*** Begin section ***

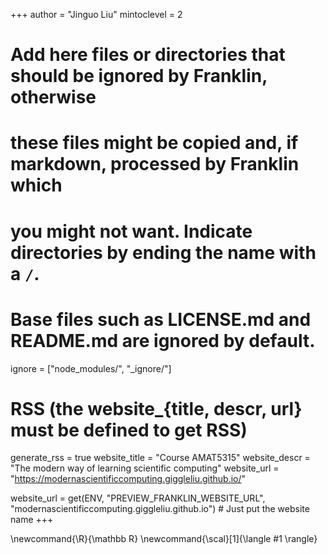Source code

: <!--
Add here global page variables to use throughout your website.
-->
+++
author = "Jinguo Liu"
mintoclevel = 2

# Add here files or directories that should be ignored by Franklin, otherwise
# these files might be copied and, if markdown, processed by Franklin which
# you might not want. Indicate directories by ending the name with a `/`.
# Base files such as LICENSE.md and README.md are ignored by default.
ignore = ["node_modules/", "_ignore/"]

# RSS (the website_{title, descr, url} must be defined to get RSS)
generate_rss = true
website_title = "Course AMAT5315"
website_descr = "The modern way of learning scientific computing"
website_url   = "https://modernascientificcomputing.giggleliu.github.io/"

website_url = get(ENV, "PREVIEW_FRANKLIN_WEBSITE_URL", "modernascientificcomputing.giggleliu.github.io") # Just put the website name
+++

<!--
Add here global latex commands to use throughout your pages.
-->
\newcommand{\R}{\mathbb R}
\newcommand{\scal}[1]{\langle #1 \rangle}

*** End section ***

## EXERCISE DIRECTIONS
Search the listing for "files" and copy each line holding it.

## TASK SOLUTION
# Add here files or directories that should be ignored by Franklin, otherwise
# these files might be copied and, if markdown, processed by Franklin which
# Base files such as LICENSE.md and README.md are ignored by default.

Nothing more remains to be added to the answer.